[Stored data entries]
[Start of Attachment]
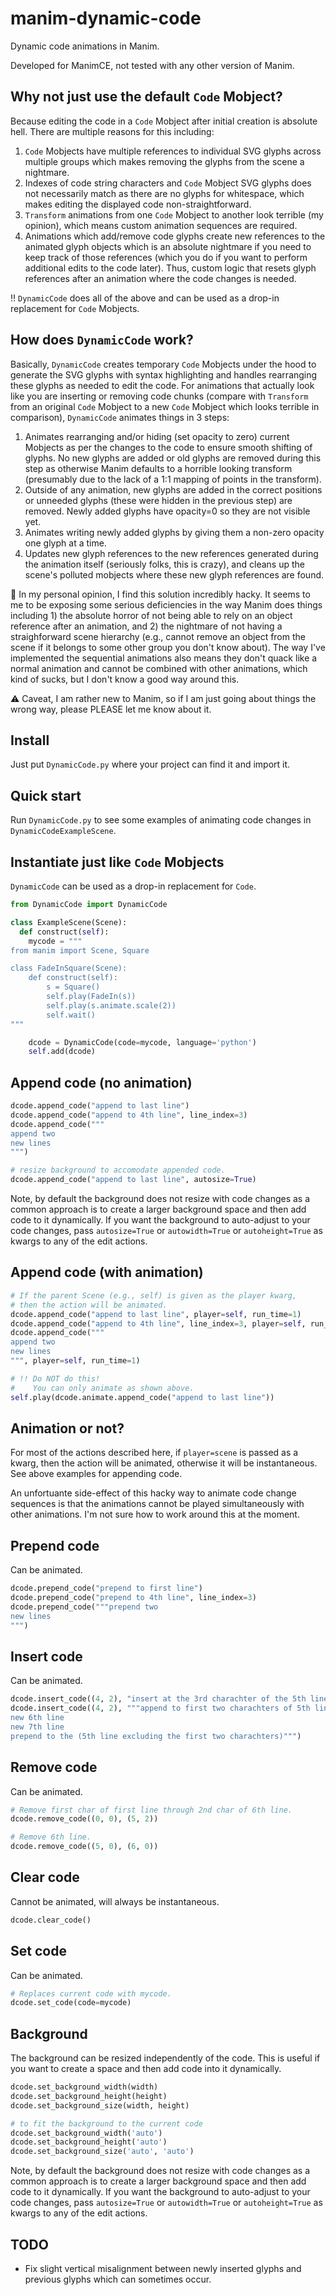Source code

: # manim-dynamic-code
Dynamic code animations in Manim.

Developed for ManimCE, not tested with any other version of Manim.

## Why not just use the default `Code` Mobject?
Because editing the code in a `Code` Mobject after initial creation is absolute hell. There are multiple reasons for this including:
1. `Code` Mobjects have multiple references to individual SVG glyphs across multiple groups which makes removing the glyphs from the scene a nightmare.
2. Indexes of code string characters and `Code` Mobject SVG glyphs does not necessarily  match as there are no glyphs for whitespace, which makes editing the displayed code non-straightforward.
3. `Transform` animations from one `Code` Mobject to another look terrible (my opinion), which means custom animation sequences are required.
4. Animations which add/remove code glyphs create new references to the animated glyph objects which is an absolute nightmare if you need to keep track of those references (which you do if you want to perform additional edits to the code later). Thus, custom logic that resets glyph references after an animation where the code changes is needed.

‼️ `DynamicCode` does all of the above and can be used as a drop-in replacement for `Code` Mobjects.

## How does `DynamicCode` work?
Basically, `DynamicCode` creates temporary `Code` Mobjects under the hood to generate the SVG glyphs with syntax highlighting and handles rearranging these glyphs as needed to edit the code. For animations that actually look like you are inserting or removing code chunks (compare with `Transform` from an original `Code` Mobject to a new `Code` Mobject which looks terrible in comparison), `DynamicCode` animates things in 3 steps:
1. Animates rearranging and/or hiding (set opacity to zero) current Mobjects as per the changes to the code to ensure smooth shifting of glyphs. No new glyphs are added or old glyphs are removed during this step as otherwise Manim defaults to a horrible looking transform (presumably due to the lack of a 1:1 mapping of points in the transform).
2. Outside of any animation, new glyphs are added in the correct positions or unneeded glyphs (these were hidden in the previous step) are removed. Newly added glyphs have opacity=0 so they are not visible yet.
3. Animates writing newly added glyphs by giving them a non-zero opacity one glyph at a time.
4. Updates new glyph references to the new references generated during the animation itself (seriously folks, this is crazy), and cleans up the scene's polluted mobjects where these new glyph references are found.

🤔 In my personal opinion, I find this solution incredibly hacky. It seems to me to be exposing some serious deficiencies in the way Manim does things including 1) the absolute horror of not being able to rely on an object reference after an animation, and 2) the nightmare of not having a straighforward scene hierarchy (e.g., cannot remove an object from the scene if it belongs to some other group you don't know about). The way I've implemented the sequential animations also means they don't quack like a normal animation and cannot be combined with other animations, which kind of sucks, but I don't know a good way around this.

⚠️ Caveat, I am rather new to Manim, so if I am just going about things the wrong way, please PLEASE let me know about it.

## Install
Just put `DynamicCode.py` where your project can find it and import it.

## Quick start
Run `DynamicCode.py` to see some examples of animating code changes in `DynamicCodeExampleScene`.

## Instantiate just like `Code` Mobjects
`DynamicCode` can be used as a drop-in replacement for `Code`.
```python
from DynamicCode import DynamicCode

class ExampleScene(Scene):
  def construct(self):
    mycode = """
from manim import Scene, Square

class FadeInSquare(Scene):
    def construct(self):
        s = Square()
        self.play(FadeIn(s))
        self.play(s.animate.scale(2))
        self.wait()
"""

    dcode = DynamicCode(code=mycode, language='python')
    self.add(dcode)
```

## Append code (no animation)
```python
dcode.append_code("append to last line")
dcode.append_code("append to 4th line", line_index=3)
dcode.append_code("""
append two
new lines
""")

# resize background to accomodate appended code.
dcode.append_code("append to last line", autosize=True)
```
Note, by default the background does not resize with code changes as a common approach is to create a larger background space and then add code to it dynamically. If you want the background to auto-adjust to your code changes, pass `autosize=True` or `autowidth=True` or `autoheight=True` as kwargs to any of the edit actions.

## Append code (with animation)
```python
# If the parent Scene (e.g., self) is given as the player kwarg,
# then the action will be animated.
dcode.append_code("append to last line", player=self, run_time=1)
dcode.append_code("append to 4th line", line_index=3, player=self, run_time=1)
dcode.append_code("""
append two
new lines
""", player=self, run_time=1)

# !! Do NOT do this!
#    You can only animate as shown above.
self.play(dcode.animate.append_code("append to last line"))
```

## Animation or not?
For most of the actions described here, if `player=scene` is passed as a kwarg, then the action will be animated, otherwise it will be instantaneous. See above examples for appending code.

An unfortuante side-effect of this hacky way to animate code change sequences is that the animations cannot be played simultaneously with other animations. I'm not sure how to work around this at the moment.

## Prepend code
Can be animated.
```python
dcode.prepend_code("prepend to first line")
dcode.prepend_code("prepend to 4th line", line_index=3)
dcode.prepend_code("""prepend two
new lines
""")
```

## Insert code
Can be animated.
```python
dcode.insert_code((4, 2), "insert at the 3rd charachter of the 5th line")
dcode.insert_code((4, 2), """append to first two charachters of 5th line
new 6th line
new 7th line
prepend to the (5th line excluding the first two charachters)""")
```

## Remove code
Can be animated.
```python
# Remove first char of first line through 2nd char of 6th line.
dcode.remove_code((0, 0), (5, 2))

# Remove 6th line.
dcode.remove_code((5, 0), (6, 0))
```

## Clear code
Cannot be animated, will always be instantaneous.
```python
dcode.clear_code()
```

## Set code
Can be animated.
```python
# Replaces current code with mycode.
dcode.set_code(code=mycode)
```

## Background
The background can be resized independently of the code. This is useful if you want to create a space and then add code into it dynamically.
```python
dcode.set_background_width(width)
dcode.set_background_height(height)
dcode.set_background_size(width, height)

# to fit the background to the current code
dcode.set_background_width('auto')
dcode.set_background_height('auto')
dcode.set_background_size('auto', 'auto')
```
Note, by default the background does not resize with code changes as a common approach is to create a larger background space and then add code to it dynamically. If you want the background to auto-adjust to your code changes, pass `autosize=True` or `autowidth=True` or `autoheight=True` as kwargs to any of the edit actions.

## TODO
- Fix slight vertical misalignment between newly inserted glyphs and previous glyphs which can sometimes occur.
[End of Attachment]
# Work to complete:
The lines above, starting at the one with "## Why not just" and ending at the one with "## How does", are the only ones to return, exactly as written.

# Exercise result:
## Why not just use the default `Code` Mobject?
Because editing the code in a `Code` Mobject after initial creation is absolute hell. There are multiple reasons for this including:
1. `Code` Mobjects have multiple references to individual SVG glyphs across multiple groups which makes removing the glyphs from the scene a nightmare.
2. Indexes of code string characters and `Code` Mobject SVG glyphs does not necessarily  match as there are no glyphs for whitespace, which makes editing the displayed code non-straightforward.
3. `Transform` animations from one `Code` Mobject to another look terrible (my opinion), which means custom animation sequences are required.
4. Animations which add/remove code glyphs create new references to the animated glyph objects which is an absolute nightmare if you need to keep track of those references (which you do if you want to perform additional edits to the code later). Thus, custom logic that resets glyph references after an animation where the code changes is needed.

‼️ `DynamicCode` does all of the above and can be used as a drop-in replacement for `Code` Mobjects.

## How does `DynamicCode` work?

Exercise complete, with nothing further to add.